Over the past few weeks, we have been working on refreshing some old low-power racks in one of our colocation facilities. The lower power per rack means that to hit minimum cluster sizes, we can no longer utilize the highest-power CPUs. That is why we have our Cloud Native Efficient Computing is the Way in 2024 and Beyond series. We wanted to check out the 5th Gen Intel Xeon “Emerald Rapids” single socket offerings as part of this deployment. When we did, we were quite surprised at the generational power and performance gains to the point that it caused us to go down the rabbit hole of crafting a tuned test bed to double-check our results. The big XCC packages got a lot better with Emerald Rapids. This will impact folks, from those looking to deploy lower-density racks like us today to those looking for lab nodes in the future. Let us get to it.
5th Gen Intel Xeon Single Socket Video Version
As you might imagine, we also have a video version of this article. In the video, we got to go into showing the system a bit more. Here is a link:
Of course, we suggest opening the video in its own browser, tab, or app for the best viewing experience. You can even put it up on your TV if you want.
Before we get too far, we do want to point out that we approached Intel about this idea we had for looking at the single socket options. Intel tends not to market these heavily as AMD does, and so we thought it would be useful to look at. Intel agreed and sent us the two highest-end U-series parts from the 4th Generation and 5th Generation Intel Xeon series. We must disclose that it is, therefore, being sponsored by Intel, but they did not see the article or video before publication.
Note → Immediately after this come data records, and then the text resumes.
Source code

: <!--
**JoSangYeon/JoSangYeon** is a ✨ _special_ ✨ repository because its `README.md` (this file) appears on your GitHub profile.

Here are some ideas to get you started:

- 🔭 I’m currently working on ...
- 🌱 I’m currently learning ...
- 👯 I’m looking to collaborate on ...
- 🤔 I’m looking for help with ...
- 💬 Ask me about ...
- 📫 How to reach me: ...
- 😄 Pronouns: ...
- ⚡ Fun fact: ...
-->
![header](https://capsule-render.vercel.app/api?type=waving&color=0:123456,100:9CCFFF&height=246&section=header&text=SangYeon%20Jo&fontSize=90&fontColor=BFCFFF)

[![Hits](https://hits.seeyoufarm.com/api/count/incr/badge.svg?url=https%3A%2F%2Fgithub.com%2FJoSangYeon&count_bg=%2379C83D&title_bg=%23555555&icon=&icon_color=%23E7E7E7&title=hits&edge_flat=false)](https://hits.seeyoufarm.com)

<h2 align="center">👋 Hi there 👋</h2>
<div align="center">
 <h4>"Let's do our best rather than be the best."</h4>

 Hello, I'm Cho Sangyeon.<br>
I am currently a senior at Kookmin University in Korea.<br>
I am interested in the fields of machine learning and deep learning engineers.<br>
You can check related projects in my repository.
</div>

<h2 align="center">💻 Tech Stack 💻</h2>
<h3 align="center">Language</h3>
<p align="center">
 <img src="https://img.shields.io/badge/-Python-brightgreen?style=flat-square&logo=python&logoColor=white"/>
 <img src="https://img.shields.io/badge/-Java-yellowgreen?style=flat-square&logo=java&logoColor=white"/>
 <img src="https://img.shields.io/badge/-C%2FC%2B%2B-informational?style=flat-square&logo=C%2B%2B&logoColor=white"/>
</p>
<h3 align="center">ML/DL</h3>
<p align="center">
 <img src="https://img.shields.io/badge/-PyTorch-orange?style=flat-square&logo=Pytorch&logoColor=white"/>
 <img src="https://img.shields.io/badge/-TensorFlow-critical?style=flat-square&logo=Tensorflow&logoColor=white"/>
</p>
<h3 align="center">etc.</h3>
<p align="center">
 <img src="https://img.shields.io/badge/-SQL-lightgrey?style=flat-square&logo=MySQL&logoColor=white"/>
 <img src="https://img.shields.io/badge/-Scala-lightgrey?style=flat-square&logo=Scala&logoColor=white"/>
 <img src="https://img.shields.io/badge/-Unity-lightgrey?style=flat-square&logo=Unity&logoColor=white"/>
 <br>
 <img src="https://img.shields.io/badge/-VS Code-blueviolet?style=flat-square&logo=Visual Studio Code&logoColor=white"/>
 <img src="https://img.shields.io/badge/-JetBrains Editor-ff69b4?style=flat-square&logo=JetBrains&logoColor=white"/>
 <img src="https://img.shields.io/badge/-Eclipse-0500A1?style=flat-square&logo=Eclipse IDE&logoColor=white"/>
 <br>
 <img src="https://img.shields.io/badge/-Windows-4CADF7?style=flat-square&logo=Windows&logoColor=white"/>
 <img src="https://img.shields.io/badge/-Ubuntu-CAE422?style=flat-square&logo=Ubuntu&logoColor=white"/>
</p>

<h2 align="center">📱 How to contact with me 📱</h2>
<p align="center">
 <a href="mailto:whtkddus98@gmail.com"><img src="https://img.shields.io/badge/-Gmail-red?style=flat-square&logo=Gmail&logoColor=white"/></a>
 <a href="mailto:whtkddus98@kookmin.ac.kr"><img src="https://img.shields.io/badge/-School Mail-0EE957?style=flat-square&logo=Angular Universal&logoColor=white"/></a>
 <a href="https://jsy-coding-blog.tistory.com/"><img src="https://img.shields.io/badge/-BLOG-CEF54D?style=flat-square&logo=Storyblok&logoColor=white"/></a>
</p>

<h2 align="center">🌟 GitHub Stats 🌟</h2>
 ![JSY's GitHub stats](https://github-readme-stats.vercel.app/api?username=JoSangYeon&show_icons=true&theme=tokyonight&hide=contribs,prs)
We needed help getting the CPUs to try out, and the hypothesis was that the 5th Gen 1P/UP parts would be better, but nobody had a great way to quantify this. For the record, these are not the highest-performance parts you can put in single-socket servers. We know that Intel has faster SKUs. SPEC CPU2017 will show the AMD EPYC Bergamo parts with 128 cores being faster. The goal was really looking at a generational comparison.
With that, let us take a look at the three CPUs (one we had access to already) we are going to use to test these CPUs.
The 5th Gen Intel Xeon XCC Change
When we looked at the 5th Gen Intel Xeon Processors codenamed “Emerald Rapids” when it was initially released, Intel made a big deal about the power efficiency versus Sapphire Rapids. Keep in mind that both the 4th Gen and 5th Gen Xeon processors were launched in 2024. Both use the same sockets and have similar I/O.
While we got the typical performance per watt slides, something in the above slide around idle power and SoC interconnect power went largely unnoticed.
To understand what is going on here, we need to get into the packaging a bit. With lower core count parts (up to some 32 core SKUs) the Intel MCC die is used for mainstream servers. That is a monolithic die with all of the cores on a single piece of silicon making manufacturing easier. At the higher end, Intel uses multiple compute tiles with fast EMIB bridges between them.
We were trying to make a diagram of this, then we remembered this slide. One can see the four compute tiles for the 4th Gen XCC die with EMIB bridges between them. There is also a diagram of the two 5th Gen Intel Xeon tiles that make up a XCC die with EMIB bridges between them.
At the launch, Intel told us that the cores were effectively the same between the two parts. The newer 5th Gen XCC parts would have more cache, and, importantly the design was lower power at idle than the 4th Gen 4-tile design. Here is an example of the 5th Gen Xeon XCC compute tile in the event that you want to see what one of the tiles looks like.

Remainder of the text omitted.